● **TASK ITEM**:
Copy out every record below exactly as written, but leave out any pictures.

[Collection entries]
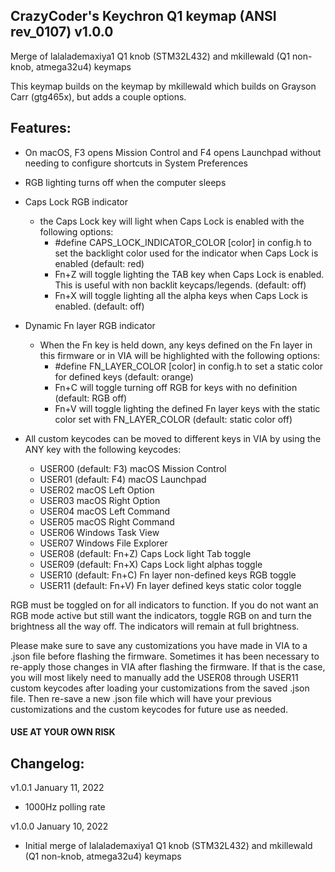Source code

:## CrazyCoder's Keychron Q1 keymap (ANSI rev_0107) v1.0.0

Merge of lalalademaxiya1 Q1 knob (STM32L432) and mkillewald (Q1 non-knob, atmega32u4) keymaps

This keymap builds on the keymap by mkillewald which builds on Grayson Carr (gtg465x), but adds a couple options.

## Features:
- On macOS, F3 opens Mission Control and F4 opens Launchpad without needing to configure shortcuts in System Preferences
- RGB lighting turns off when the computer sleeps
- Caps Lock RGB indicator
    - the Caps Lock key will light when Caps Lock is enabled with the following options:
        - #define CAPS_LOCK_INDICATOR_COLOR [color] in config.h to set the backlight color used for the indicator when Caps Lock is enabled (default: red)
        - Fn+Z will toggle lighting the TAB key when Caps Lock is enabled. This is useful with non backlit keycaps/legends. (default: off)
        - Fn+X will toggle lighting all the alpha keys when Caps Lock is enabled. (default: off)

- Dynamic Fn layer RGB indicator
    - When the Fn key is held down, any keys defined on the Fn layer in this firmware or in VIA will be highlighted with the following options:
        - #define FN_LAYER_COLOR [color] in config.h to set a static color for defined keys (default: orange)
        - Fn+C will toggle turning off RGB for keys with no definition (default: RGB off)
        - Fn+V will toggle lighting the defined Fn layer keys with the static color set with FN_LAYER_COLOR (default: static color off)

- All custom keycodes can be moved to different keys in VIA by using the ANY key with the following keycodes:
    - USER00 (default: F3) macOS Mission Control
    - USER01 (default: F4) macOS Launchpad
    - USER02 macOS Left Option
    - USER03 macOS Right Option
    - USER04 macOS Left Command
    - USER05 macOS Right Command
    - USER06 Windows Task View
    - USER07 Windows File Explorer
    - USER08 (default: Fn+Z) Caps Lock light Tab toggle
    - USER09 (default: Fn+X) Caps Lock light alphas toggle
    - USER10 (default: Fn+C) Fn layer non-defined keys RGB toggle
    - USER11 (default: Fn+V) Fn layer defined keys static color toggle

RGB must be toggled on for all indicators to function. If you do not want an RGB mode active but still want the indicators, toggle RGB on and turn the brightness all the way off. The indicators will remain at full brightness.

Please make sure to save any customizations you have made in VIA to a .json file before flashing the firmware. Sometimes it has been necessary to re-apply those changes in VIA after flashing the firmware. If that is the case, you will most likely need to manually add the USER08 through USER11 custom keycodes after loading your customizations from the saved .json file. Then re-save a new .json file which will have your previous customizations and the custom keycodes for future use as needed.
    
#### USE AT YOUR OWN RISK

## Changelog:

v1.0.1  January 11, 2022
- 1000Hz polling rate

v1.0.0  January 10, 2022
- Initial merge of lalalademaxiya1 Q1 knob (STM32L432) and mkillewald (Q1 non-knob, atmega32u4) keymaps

● **ANSWER FOR THE TASK**:
Source code

:## CrazyCoder's Keychron Q1 keymap (ANSI rev_0107) v1.0.0

Merge of lalalademaxiya1 Q1 knob (STM32L432) and mkillewald (Q1 non-knob, atmega32u4) keymaps

This keymap builds on the keymap by mkillewald which builds on Grayson Carr (gtg465x), but adds a couple options.

## Features:
- On macOS, F3 opens Mission Control and F4 opens Launchpad without needing to configure shortcuts in System Preferences
- RGB lighting turns off when the computer sleeps
- Caps Lock RGB indicator
    - the Caps Lock key will light when Caps Lock is enabled with the following options:
        - #define CAPS_LOCK_INDICATOR_COLOR [color] in config.h to set the backlight color used for the indicator when Caps Lock is enabled (default: red)
        - Fn+Z will toggle lighting the TAB key when Caps Lock is enabled. This is useful with non backlit keycaps/legends. (default: off)
        - Fn+X will toggle lighting all the alpha keys when Caps Lock is enabled. (default: off)

- Dynamic Fn layer RGB indicator
    - When the Fn key is held down, any keys defined on the Fn layer in this firmware or in VIA will be highlighted with the following options:
        - #define FN_LAYER_COLOR [color] in config.h to set a static color for defined keys (default: orange)
        - Fn+C will toggle turning off RGB for keys with no definition (default: RGB off)
        - Fn+V will toggle lighting the defined Fn layer keys with the static color set with FN_LAYER_COLOR (default: static color off)

- All custom keycodes can be moved to different keys in VIA by using the ANY key with the following keycodes:
    - USER00 (default: F3) macOS Mission Control
    - USER01 (default: F4) macOS Launchpad
    - USER02 macOS Left Option
    - USER03 macOS Right Option
    - USER04 macOS Left Command
    - USER05 macOS Right Command
    - USER06 Windows Task View
    - USER07 Windows File Explorer
    - USER08 (default: Fn+Z) Caps Lock light Tab toggle
    - USER09 (default: Fn+X) Caps Lock light alphas toggle
    - USER10 (default: Fn+C) Fn layer non-defined keys RGB toggle
    - USER11 (default: Fn+V) Fn layer defined keys static color toggle

RGB must be toggled on for all indicators to function. If you do not want an RGB mode active but still want the indicators, toggle RGB on and turn the brightness all the way off. The indicators will remain at full brightness.

Please make sure to save any customizations you have made in VIA to a .json file before flashing the firmware. Sometimes it has been necessary to re-apply those changes in VIA after flashing the firmware. If that is the case, you will most likely need to manually add the USER08 through USER11 custom keycodes after loading your customizations from the saved .json file. Then re-save a new .json file which will have your previous customizations and the custom keycodes for future use as needed.
    
#### USE AT YOUR OWN RISK

## Changelog:

v1.0.1  January 11, 2022
- 1000Hz polling rate

v1.0.0  January 10, 2022
- Initial merge of lalalademaxiya1 Q1 knob (STM32L432) and mkillewald (Q1 non-knob, atmega32u4) keymaps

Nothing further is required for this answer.